Another method is to keep a mutable array for the lookup. The code becomes more complicated, since you have to choose a reasonable upper bound for the values to cache (should be not much larger than the bound for the starting values) and deal with the parts of the sequences falling outside the memoised range. But an array lookup and write are fast. If you have 64-bit Ints, the below code runs pretty fast, here it takes 0.03s for a limit of 1 million, and 0.33s for a limit of 10 million, the corresponding (as closely as I reasonably could) C code runs in 0.018 resp. 0.2s.
module Main (main) where
import System.Environment (getArgs)
import Data.Array.ST
import Data.Array.Base
import Control.Monad.ST
import Data.Bits
import Data.Int
main :: IO ()
main = do
args <- getArgs
let bd = case args of
a:_ -> read a
_ -> 100000
print $ collMax bd
next :: Int -> Int
next n
| n .&. 1 == 0 = n `unsafeShiftR` 1
| otherwise = 3*n + 1
collMax :: Int -> (Int,Int16)
collMax upper = runST $ do
arr <- newArray (0,upper) 0 :: ST s (STUArray s Int Int16)
let go l m
| upper < m = go (l+1) $ next m
| otherwise = do
l' <- unsafeRead arr m
case l' of
0 -> do
l'' <- go 1 $ next m
unsafeWrite arr m (l'' + 1)
return (l+l'')
_ -> return (l+l'-1)
collect mi ml i
| upper < i = return (mi, ml)
| otherwise = do
l <- go 1 i
if l > ml
then collect i l (i+1)
else collect mi ml (i+1)
unsafeWrite arr 1 1
collect 1 1 2
Well, the C program uses unsigned long, but Integer can store arbitrarily large integers (it's a bignum). If you import Data.Word, then you can use Word, which is a machine-word-sized unsigned integer.

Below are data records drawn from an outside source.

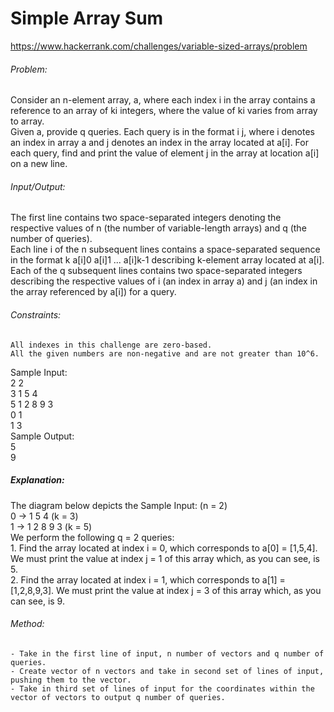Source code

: # Simple Array Sum  
https://www.hackerrank.com/challenges/variable-sized-arrays/problem  
    
###### Problem:  
Consider an n-element array, a, where each index i in the array contains a reference to an array of ki integers, where the value of ki varies from array to array.  
Given a, provide q queries. Each query is in the format i j, where i denotes an index in array a and j denotes an index in the array located at a[i]. For each query, find and print the value of element j in the array at location a[i] on a new line.  
  
###### Input/Output:  
The first line contains two space-separated integers denoting the respective values of n (the number of variable-length arrays) and q (the number of queries).  
Each line i of the n subsequent lines contains a space-separated sequence in the format k a[i]0 a[i]1 ... a[i]k-1 describing k-element array located at a[i].  
Each of the q subsequent lines contains two space-separated integers describing the respective values of i (an index in array a) and j (an index in the array referenced by a[i]) for a query.  
  
###### Constraints:  
	All indexes in this challenge are zero-based.  
	All the given numbers are non-negative and are not greater than 10^6.  
  
Sample Input:  
	2 2  
	3 1 5 4  
	5 1 2 8 9 3  
	0 1  
	1 3  
Sample Output:  
	5  
	9  
  
##### Explanation:  
The diagram below depicts the Sample Input:
	(n = 2)  
	0 -> 1 5 4 (k = 3)  
	1 -> 1 2 8 9 3 (k = 5)  
We perform the following q = 2 queries:  
	1. Find the array located at index i = 0, which corresponds to a[0] = [1,5,4]. We must print the value at index j = 1 of this array which, as you can see, is 5.  
	2. Find the array located at index i = 1, which corresponds to a[1] = [1,2,8,9,3]. We must print the value at index j = 3 of this array which, as you can see, is 9.  
  
###### Method:  
	- Take in the first line of input, n number of vectors and q number of queries.  
	- Create vector of n vectors and take in second set of lines of input, pushing them to the vector.  
	- Take in third set of lines of input for the coordinates within the vector of vectors to output q number of queries.  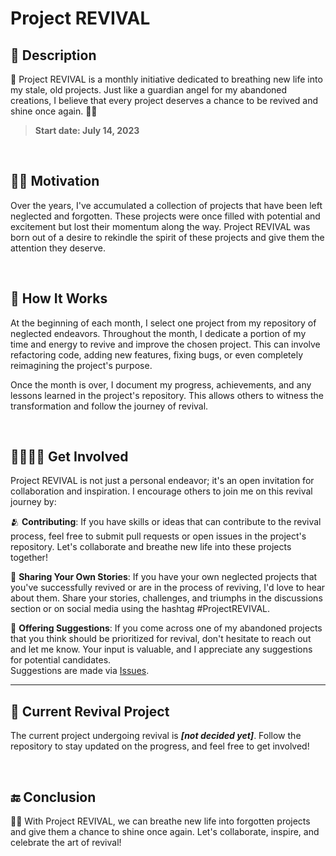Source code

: # Project REVIVAL

## 📑 Description
🧬 Project REVIVAL is a monthly initiative dedicated to breathing new life into my stale, old projects. Just like a guardian angel for my abandoned creations, I believe that every project deserves a chance to be revived and shine once again. 👼🏼

> **Start date: July 14, 2023**

<br>

## 🥷🏼 Motivation
Over the years, I've accumulated a collection of projects that have been left neglected and forgotten. These projects were once filled with potential and excitement but lost their momentum along the way. Project REVIVAL was born out of a desire to rekindle the spirit of these projects and give them the attention they deserve.

<br>

## 🤔 How It Works
At the beginning of each month, I select one project from my repository of neglected endeavors. Throughout the month, I dedicate a portion of my time and energy to revive and improve the chosen project. This can involve refactoring code, adding new features, fixing bugs, or even completely reimagining the project's purpose.

Once the month is over, I document my progress, achievements, and any lessons learned in the project's repository. This allows others to witness the transformation and follow the journey of revival.

<br>

## 🫱🏽‍🫲🏼 Get Involved
Project REVIVAL is not just a personal endeavor; it's an open invitation for collaboration and inspiration. I encourage others to join me on this revival journey by:

🫂 **Contributing**: If you have skills or ideas that can contribute to the revival process, feel free to submit pull requests or open issues in the project's repository. Let's collaborate and breathe new life into these projects together!

💎 **Sharing Your Own Stories**: If you have your own neglected projects that you've successfully revived or are in the process of reviving, I'd love to hear about them. Share your stories, challenges, and triumphs in the discussions section or on social media using the hashtag #ProjectREVIVAL.

🎤 **Offering Suggestions**: If you come across one of my abandoned projects that you think should be prioritized for revival, don't hesitate to reach out and let me know. Your input is valuable, and I appreciate any suggestions for potential candidates.  
Suggestions are made via [Issues](https://github.com/igorskyflyer/project-revival/issues).

---

## 🧬 Current Revival Project
The current project undergoing revival is **_\[not decided yet\]_**. Follow the repository to stay updated on the progress, and feel free to get involved!

<br>

## 🔚 Conclusion
👼🏼 With Project REVIVAL, we can breathe new life into forgotten projects and give them a chance to shine once again. Let's collaborate, inspire, and celebrate the art of revival!
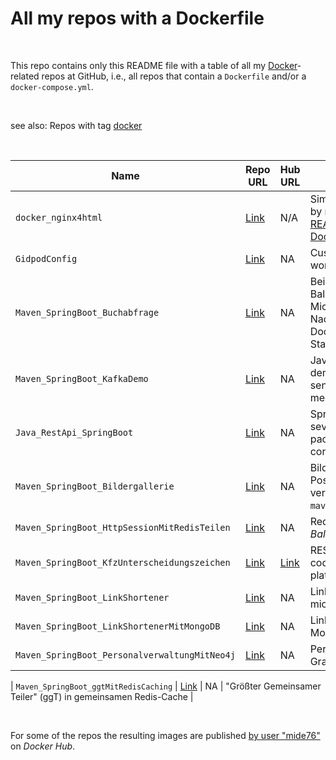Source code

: # All my repos with a Dockerfile #

<br>

This repo contains only this README file with a table of all my [Docker](https://www.docker.com/)-related repos at GitHub, i.e., all repos that 
contain a `Dockerfile` and/or a `docker-compose.yml`.

<br>

see also: Repos with tag [docker](https://github.com/MDecker-MobileComputing?tab=repositories&q=topic%3Adocker&type=source)

<br>

| Name | Repo URL | Hub URL | <Description |
| ---- | -------- | ------- | ------------ |
| `docker_nginx4html` | [Link](https://github.com/MDecker-MobileComputing/docker_nginx4html) | N/A | Simple HTML file served by nginx on Alpine Linux; [README with tutorial of Docker commands](https://github.com/MDecker-MobileComputing/docker_nginx4html/blob/master/README.md#docker-befehle) | 
| `GidpodConfig` | [Link](https://github.com/MDecker-MobileComputing/GitpodConfig) |NA | Custom configuration for a workspace at [gitpod.io](https://gitpod.io) |
| `Maven_SpringBoot_Buchabfrage` | [Link](https://github.com/MDecker-MobileComputing/Maven_SpringBoot_Buchabfrage) | NA | Beispiel für Load Balancing mit zwei Microservices; Log-Nachrichten werden in Docker laufenden ELK-Stack geschickt |
| `Maven_SpringBoot_KafkaDemo` | [Link](https://github.com/MDecker-MobileComputing/Maven_SpringBoot_KafkaDemo) | NA | Java program demonstrating how to send and receive Kafka messages |
| `Java_RestApi_SpringBoot` | [Link](https://github.com/MDecker-MobileComputing/Java_RestApi_SpringBoot) | NA | Spring Boot app providing several REST endpoints packaged in Docker container |
| `Maven_SpringBoot_Bildergallerie` | [Link](https://github.com/MDecker-MobileComputing/Maven_SpringBoot_Bildergallerie) | NA | Bildergallerie, kann auch PostgreSQL in Container verwenden (siehe `maven_start_postgres.bat`) |
| `Maven_SpringBoot_HttpSessionMitRedisTeilen` | [Link](https://github.com/MDecker-MobileComputing/Maven_SpringBoot_HttpSessionMitRedisTeilen) | NA | Redis und Nginx als *Load Balancer* |
| `Maven_SpringBoot_KfzUnterscheidungszeichen` | [Link](https://github.com/MDecker-MobileComputing/Maven_SpringBoot_KfzUnterscheidungszeichen) | [Link](https://hub.docker.com/repository/docker/mide76/kfz-kennzeichen/general) | REST-API to query the codes on German number plates for car |
| `Maven_SpringBoot_LinkShortener` | [Link](https://github.com/MDecker-MobileComputing/Maven_SpringBoot_LinkShortener) | NA | Link shortener with microservice architecture |
| `Maven_SpringBoot_LinkShortenerMitMongoDB` | [Link](https://github.com/MDecker-MobileComputing/Maven_SpringBoot_LinkShortenerMitMongoDB) | NA | Link-Shortener mit MongoDB als Monolith |
| `Maven_SpringBoot_PersonalverwaltungMitNeo4j` | [Link](https://github.com/MDecker-MobileComputing/Maven_SpringBoot_PersonalverwaltungMitNeo4j) | NA | Personalverwaltung mit Graphdatenbank "Neo4j" |

| `Maven_SpringBoot_ggtMitRedisCaching` | [Link](https://github.com/MDecker-MobileComputing/Maven_SpringBoot_ggtMitRedisCaching) | NA | "Größter Gemeinsamer Teiler" (ggT) in gemeinsamen Redis-Cache |


<br>

For some of the repos the resulting images are published [by user "mide76"](https://hub.docker.com/u/mide76) on *Docker Hub*.

<br>
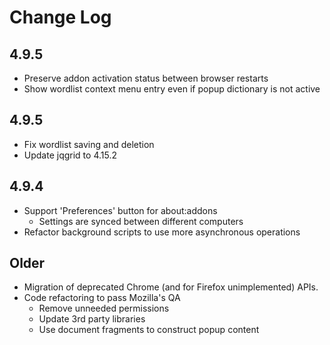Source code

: # Change Log
## 4.9.5
- Preserve addon activation status between browser restarts
- Show wordlist context menu entry even if popup dictionary is not active

## 4.9.5
- Fix wordlist saving and deletion
- Update jqgrid to 4.15.2

## 4.9.4
- Support 'Preferences' button for about:addons
  - Settings are synced between different computers
- Refactor background scripts to use more asynchronous operations

## Older
- Migration of deprecated Chrome (and for Firefox unimplemented) APIs.
- Code refactoring to pass Mozilla's QA
  - Remove unneeded permissions
  - Update 3rd party libraries
  - Use document fragments to construct popup content
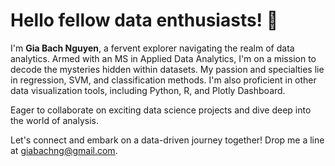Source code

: # Hello fellow data enthusiasts! 🚀 

I'm **Gia Bach Nguyen**, a fervent explorer navigating the realm of data analytics. Armed with an MS in Applied Data Analytics, I'm on a mission to decode the mysteries hidden within datasets. My passion and specialties lie in regression, SVM, and classification methods. I'm also proficient in other data visualization tools, including Python, R, and Plotly Dashboard.

Eager to collaborate on exciting data science projects and dive deep into the world of analysis.

Let's connect and embark on a data-driven journey together! Drop me a line at [giabachng@gmail.com](mailto:giabachng@gmail.com).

After replacing Integer with Word, and using ghc -O2 and gcc -O3, the C program runs in 0.72 seconds, while the Haskell programs runs in 1.92 seconds. 2.6x isn't bad. However, ghc -O2 doesn't always help, and this is one of the programs on which it doesn't! Using just -O, as you did, brings the runtime down to 1.90 seconds.
I tried replacing div with quot (which uses the same type of division as C; they only differ on negative inputs), but strangely it actually made the Haskell program run slightly slower for me.
You should be able to speed up the syr function with the help of this previous Stack Overflow question I answered about the same Project Euler problem.
On my current system (32-bit Core2Duo) your Haskell code, including all the optimizations given in the answers, takes 0.8s to compile and 1.2s to run.
You could transfer the run-time to compile-time, and reduce the run-time to nearly zero.
module Euler14 where
import Data.Word
import Language.Haskell.TH
terms :: Word -> Word
terms n = countTerms n 0
where
countTerms 1 acc = acc + 1
countTerms n acc | even n = countTerms (n `div` 2) (acc + 1)
| otherwise = countTerms (3 * n + 1) (acc + 1)
longestT :: Word -> Word -> (Word, Word)
longestT mi mx = find mi mx (0, 0)
where
find mi mx (ct,cn) | mi == mx = if ct > terms mi then (ct,cn) else (terms mi, mi)
| otherwise = find (mi + 1) mx
(if ct > terms mi then (ct,cn) else (terms mi, mi))
longest :: Word -> Word -> ExpQ
longest mi mx = return $ TupE [LitE (IntegerL (fromIntegral a)),
LitE (IntegerL (fromIntegral b))]
where
(a,b) = longestT mi mx
and
{-# LANGUAGE TemplateHaskell #-}
import Euler14
main = print $(longest 500000 999999)
On my system it takes 2.3s to compile this but the run-time goes down to 0.003s. Compile Time Function Execution (CTFE) is something you can't do in C/C++. The only other programming language that I know of that supports CTFE is the D programming language. And just to be complete, the C code takes 0.1s to compile and 0.7s to run.